Dataset excerpts —
------
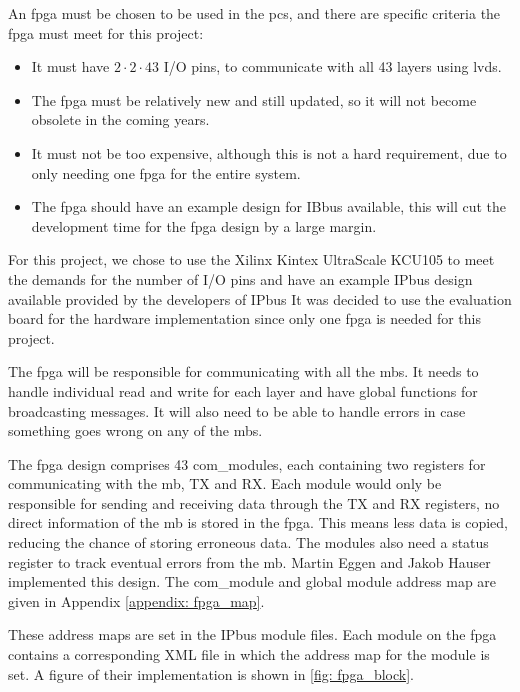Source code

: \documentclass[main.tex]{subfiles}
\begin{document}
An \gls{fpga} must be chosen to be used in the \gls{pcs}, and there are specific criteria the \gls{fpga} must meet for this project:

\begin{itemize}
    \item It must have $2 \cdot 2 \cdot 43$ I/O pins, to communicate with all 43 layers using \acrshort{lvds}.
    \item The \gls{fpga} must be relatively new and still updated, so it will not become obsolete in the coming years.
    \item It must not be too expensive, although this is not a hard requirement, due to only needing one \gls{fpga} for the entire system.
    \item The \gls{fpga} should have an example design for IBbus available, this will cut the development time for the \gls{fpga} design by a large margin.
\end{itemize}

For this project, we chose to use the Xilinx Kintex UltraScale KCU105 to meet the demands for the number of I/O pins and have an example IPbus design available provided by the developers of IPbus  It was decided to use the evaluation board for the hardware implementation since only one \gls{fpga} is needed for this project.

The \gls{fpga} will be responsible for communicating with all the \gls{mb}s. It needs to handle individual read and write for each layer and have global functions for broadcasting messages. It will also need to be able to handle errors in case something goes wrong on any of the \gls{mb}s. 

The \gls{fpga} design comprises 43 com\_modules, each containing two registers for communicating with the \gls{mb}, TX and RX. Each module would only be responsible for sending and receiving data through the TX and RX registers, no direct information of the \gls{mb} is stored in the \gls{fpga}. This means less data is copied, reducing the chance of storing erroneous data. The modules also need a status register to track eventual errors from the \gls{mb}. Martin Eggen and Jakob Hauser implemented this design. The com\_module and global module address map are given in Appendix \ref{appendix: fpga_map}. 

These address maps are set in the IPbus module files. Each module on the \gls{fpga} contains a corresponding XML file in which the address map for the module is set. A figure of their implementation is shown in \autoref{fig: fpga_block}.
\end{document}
------
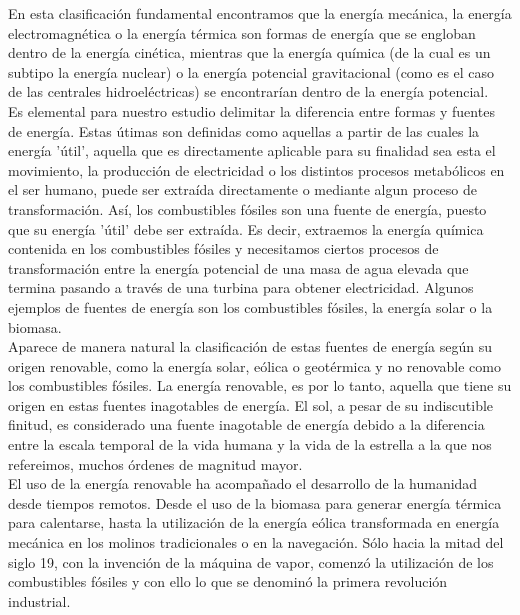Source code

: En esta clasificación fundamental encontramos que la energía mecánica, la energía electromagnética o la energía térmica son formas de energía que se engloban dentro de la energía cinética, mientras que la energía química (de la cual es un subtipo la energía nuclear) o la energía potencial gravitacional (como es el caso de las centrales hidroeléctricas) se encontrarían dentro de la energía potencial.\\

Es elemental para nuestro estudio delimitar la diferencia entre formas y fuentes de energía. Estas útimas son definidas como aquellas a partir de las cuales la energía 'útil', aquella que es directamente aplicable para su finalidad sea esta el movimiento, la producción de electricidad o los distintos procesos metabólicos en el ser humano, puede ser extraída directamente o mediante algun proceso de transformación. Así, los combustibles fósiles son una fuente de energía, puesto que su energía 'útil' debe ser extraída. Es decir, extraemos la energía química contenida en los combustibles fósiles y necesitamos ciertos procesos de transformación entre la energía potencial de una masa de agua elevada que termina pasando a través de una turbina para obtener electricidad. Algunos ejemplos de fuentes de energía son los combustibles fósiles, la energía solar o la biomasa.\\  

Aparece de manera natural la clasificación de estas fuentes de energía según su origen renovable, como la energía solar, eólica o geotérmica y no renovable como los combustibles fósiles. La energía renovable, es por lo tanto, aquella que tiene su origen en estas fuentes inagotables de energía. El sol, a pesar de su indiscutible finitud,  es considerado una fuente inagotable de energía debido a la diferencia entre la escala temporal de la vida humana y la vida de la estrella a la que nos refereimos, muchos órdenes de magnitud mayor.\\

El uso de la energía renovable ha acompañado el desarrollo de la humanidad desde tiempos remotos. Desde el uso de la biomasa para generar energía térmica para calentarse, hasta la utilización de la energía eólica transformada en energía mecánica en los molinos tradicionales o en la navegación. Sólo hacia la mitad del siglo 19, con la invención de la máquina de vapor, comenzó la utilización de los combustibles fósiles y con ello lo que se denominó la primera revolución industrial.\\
------
TASK TO COMPLETE — The expected answer is a copy of each line in the records that holds the word "implementation".

TASK ANSWER —
For this project, we chose to use the Xilinx Kintex UltraScale KCU105 to meet the demands for the number of I/O pins and have an example IPbus design available provided by the developers of IPbus  It was decided to use the evaluation board for the hardware implementation since only one \gls{fpga} is needed for this project.
These address maps are set in the IPbus module files. Each module on the \gls{fpga} contains a corresponding XML file in which the address map for the module is set. A figure of their implementation is shown in \autoref{fig: fpga_block}.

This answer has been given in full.